Consider $$c(t)=(a\cos\ (t),b\sin\ (t)),\ 0\leq t,\ a=1 > b>0$$ in $\mathbb{R}^2$
Fix $0<t_1<\pi/2$ so that $x_1=c(t_1)$
When $x_i=c(t_i)$ and $x_i$ is a positive multiple of $c'(t_{i-1})$, then how many are there limit points for subsequences in $\{x_i\}$ ?
Proof : Note that $x_{4k+i}$ are in $i$-th quadrant $\bigg\{ \frac{\pi}{2}(i-1)< \theta < \frac{\pi}{2}i\bigg\}$
When $y_n$ is a convergent subsequence in $\{x_{4k+1}\}$, then $\{ y_{n+i}\},\ 1\leq i\leq 4$ are also convergent. Here $\{y_n\},\ \{y_{n+4}\}$ share same limit ?
That is, $x_n$ has exactly $4$ limit points ?

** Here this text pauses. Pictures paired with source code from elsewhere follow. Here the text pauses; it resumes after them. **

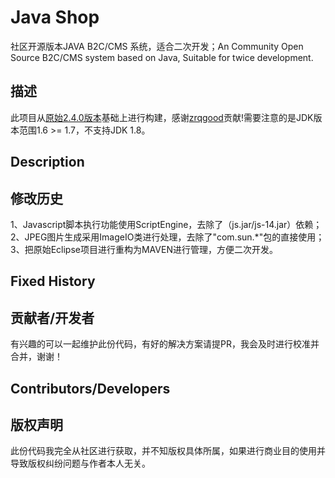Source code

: # Java Shop
社区开源版本JAVA B2C/CMS 系统，适合二次开发；An Community Open Source B2C/CMS system based on Java, Suitable for twice development.

## 描述
此项目从[原始2.4.0版本](https://github.com/zrqgood/javashop.git)基础上进行构建，感谢[zrqgood](https://github.com/zrqgood)贡献!需要注意的是JDK版本范围1.6 >= 1.7，不支持JDK 1.8。

## Description


## 修改历史
1、Javascript脚本执行功能使用ScriptEngine，去除了（js.jar/js-14.jar）依赖；  
2、JPEG图片生成采用ImageIO类进行处理，去除了"com.sun.*"包的直接使用；  
3、把原始Eclipse项目进行重构为MAVEN进行管理，方便二次开发。  

## Fixed History

## 贡献者/开发者
有兴趣的可以一起维护此份代码，有好的解决方案请提PR，我会及时进行校准并合并，谢谢！

## Contributors/Developers

## 版权声明
此份代码我完全从社区进行获取，并不知版权具体所属，如果进行商业目的使用并导致版权纠纷问题与作者本人无关。
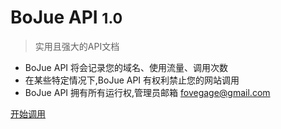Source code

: # BoJue API <small>1.0</small>

> 实用且强大的API文档

* BoJue API 将会记录您的域名、使用流量、调用次数
* 在某些特定情况下,BoJue API 有权利禁止您的网站调用
* BoJue API 拥有所有运行权,管理员邮箱 fovegage@gmail.com


[开始调用](#bojueapi)
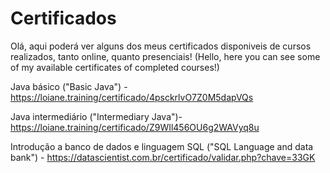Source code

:# Certificados

Olá, aqui poderá ver alguns dos meus certificados disponiveis de cursos realizados, tanto online, quanto presenciais!
(Hello, here you can see some of my available certificates of completed courses!) 


Java básico ("Basic Java") - https://loiane.training/certificado/4psckrlvO7Z0M5dapVQs

Java intermediário ("Intermediary Java")- https://loiane.training/certificado/Z9WIl456OU6g2WAVyq8u

Introdução a banco de dados e linguagem SQL ("SQL Language and data bank") - https://datascientist.com.br/certificado/validar.php?chave=33GK
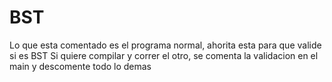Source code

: # BST

Lo que esta comentado es el programa normal, ahorita esta para que valide si es BST
Si quiere compilar y correr el otro, se comenta la validacion en el main y descomente todo lo demas
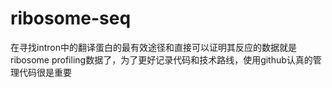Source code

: # ribosome-seq
在寻找intron中的翻译蛋白的最有效途径和直接可以证明其反应的数据就是ribosome profiling数据了，为了更好记录代码和技术路线，使用github认真的管理代码很是重要
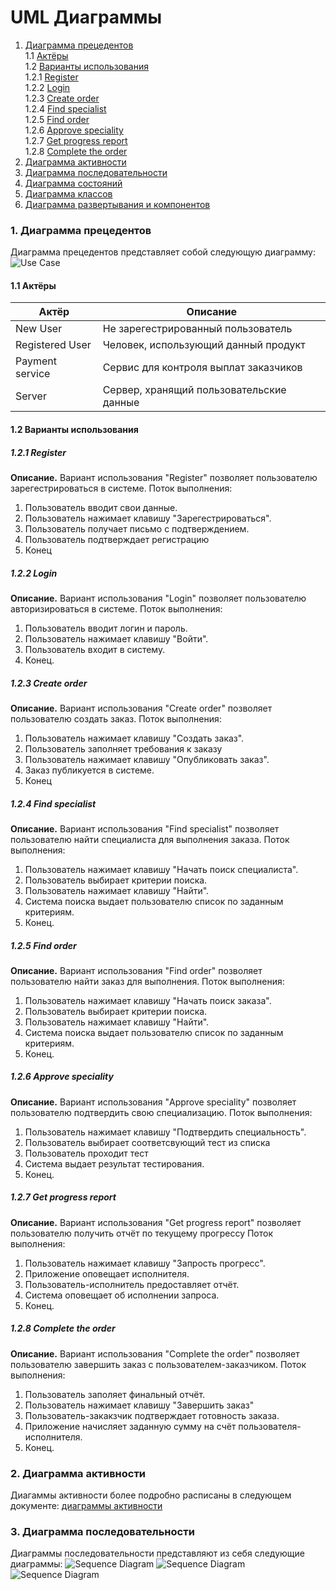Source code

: # UML Диаграммы
1. [Диаграмма прецедентов](#1)<br>
1.1 [Актёры](#1.1)<br>
1.2 [Варианты использования](#1.2)<br>
1.2.1 [Register](#1.2.1)<br>
1.2.2 [Login](#1.2.2)<br>
1.2.3 [Create order](#1.2.3)<br>
1.2.4 [Find specialist](#1.2.4)<br>
1.2.5 [Find order](#1.2.5)<br>
1.2.6 [Approve speciality](#1.2.6)<br>
1.2.7 [Get progress report](#1.2.7)<br>
1.2.8 [Complete the order](#1.2.8)<br>
2. [Диаграмма активности](#2)
3. [Диаграмма последовательности](#3)
4. [Диаграмма состояний](#4)
5. [Диаграмма классов](#5)
6. [Диаграмма развертывания и компонентов](#6)

### 1. Диаграмма прецедентов<a name="1"></a>
Диаграмма прецедентов представляет собой следующую диаграмму: 
![Use Case](https://github.com/Krealll/WorkLance/blob/master/documentation/Use%20case/UseCase.png)
#### 1.1 Актёры<a name="1.1"></a>
Актёр | Описание
--- | ---
New User|Не зарегестрированный пользователь
Registered User|Человек, использующий данный продукт
Payment service|Сервис для контроля выплат заказчиков
Server|Сервер, хранящий пользовательские данные

#### 1.2 Варианты использования<a name="1.2"></a>
##### 1.2.1 Register<a name="1.2.1"></a>
**Описание.** Вариант использования "Register" позволяет пользователю зарегестрироваться в системе.
Поток выполнения:
1. Пользователь вводит свои данные.
2. Пользователь нажимает клавишу "Зарегестрироваться".
3. Пользователь получает письмо с подтверждением.
4. Пользователь подтверждает регистрацию
5. Конец
##### 1.2.2 Login<a name="1.2.2"></a>
**Описание.** Вариант использования "Login" позволяет пользователю авторизироваться в системе.
Поток выполнения:
1. Пользователь вводит логин и пароль.
2. Пользователь нажимает клавишу "Войти".
3. Пользователь входит в систему.
4. Конец.
##### 1.2.3 Create order<a name="1.2.3"></a>
**Описание.** Вариант использования "Create order" позволяет пользователю создать заказ.
Поток выполнения:
1. Пользователь нажимает клавишу "Создать заказ".
2. Пользователь заполняет требования к заказу
3. Пользователь нажимает клавишу "Опубликовать заказ".
4. Заказ публикуется в системе.
5. Конец
##### 1.2.4 Find specialist<a name="1.2.4"></a>
**Описание.** Вариант использования "Find specialist" позволяет пользователю найти специалиста для выполнения заказа.
Поток выполнения:
1. Пользователь нажимает клавишу "Начать поиск специалиста".
2. Пользователь выбирает критерии поиска.
3. Пользователь нажимает клавишу "Найти".
4. Система поиска выдает пользователю список по заданным критериям.
5. Конец.
##### 1.2.5 Find order<a name="1.2.5"></a>
**Описание.** Вариант использования "Find order" позволяет  пользователю найти заказ для выполнения.
Поток выполнения:
1. Пользователь нажимает клавишу "Начать поиск заказа".
2. Пользователь выбирает критерии поиска.
3. Пользователь нажимает клавишу "Найти".
4. Система поиска выдает пользователю список по заданным критериям.
5. Конец.
##### 1.2.6 Approve speciality<a name="1.2.6"></a>
**Описание.** Вариант использования "Approve speciality" позволяет пользователю подтвердить свою специализацию.
Поток выполнения:
1. Пользователь нажимает клавишу "Подтвердить специальность".
2. Пользователь выбирает соответсвующий тест из списка
3. Пользователь проходит тест
4. Система выдает результат тестирования.
5. Конец.
##### 1.2.7 Get progress report<a name="1.2.7"></a>
**Описание.** Вариант использования "Get progress report" позволяет пользователю получить отчёт по текущему прогрессу
Поток выполнения:
1. Пользователь нажимает клавишу "Запрость прогресс".
2. Приложение оповещает исполнителя.
3. Пользователь-исполнитель предоставляет отчёт.
4. Система оповещает об исполнении запроса.
5. Конец.
##### 1.2.8 Complete the order<a name="1.2.8"></a>
**Описание.** Вариант использования "Complete the order" позволяет пользователю  завершить заказ с пользователем-заказчиком.
Поток выполнения:
1. Пользователь заполяет финальный отчёт.
2. Пользователь нажимает клавишу "Завершить заказ"
3. Пользователь-закакзчик подтверждает готовность заказа.
4. Приложение начисляет заданную сумму на счёт пользователя-исполнителя.
5. Конец.

### 2. Диаграмма активности<a name="2"></a>
Диагаммы активности более подробно расписаны в следующем документе: [диаграммы активности](https://github.com/Krealll/WorkLance/tree/master/documentation/Activity)

### 3. Диаграмма последовательности<a name="3"></a>
Диаграммы последовательности представляют из себя следующие диаграммы:
![Sequence Diagram](https://github.com/Krealll/WorkLance/blob/master/documentation/Sequence/ApproveSeq.png)
![Sequence Diagram](https://github.com/Krealll/WorkLance/blob/master/documentation/Sequence/LoginSeq.png)
![Sequence Diagram](https://github.com/Krealll/WorkLance/blob/master/documentation/Sequence/RegistrationSeq.png)
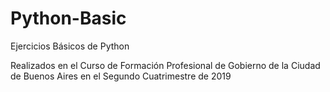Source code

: # Python-Basic
Ejercicios Básicos de Python

Realizados en el Curso de Formación Profesional de Gobierno de la Ciudad de Buenos Aires en el Segundo Cuatrimestre de 2019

$c'(t_1)=(-\sin\ t_1,b\cos\ t_1)$ where $0<t_1< \frac{\pi}{2}$. When $\pi/2<t_2<\pi$ s.t. $$ c(t_2) =C c'(t_1),\ C>0$$ then $$ (\cos\ t_2,b\sin\ t_2)= C(-\sin\ t_1 ,b\cos\ t_1),\ C>0 $$
so that $$ C= \frac{\cos\ t_2}{-\sin\ t_1} = \frac{\sin\ t_2}{\cos\ t_1} $$
Here $t_2=\frac{\pi}{2}+t_1$. That is, $\{x_n\}$ is a set of four points.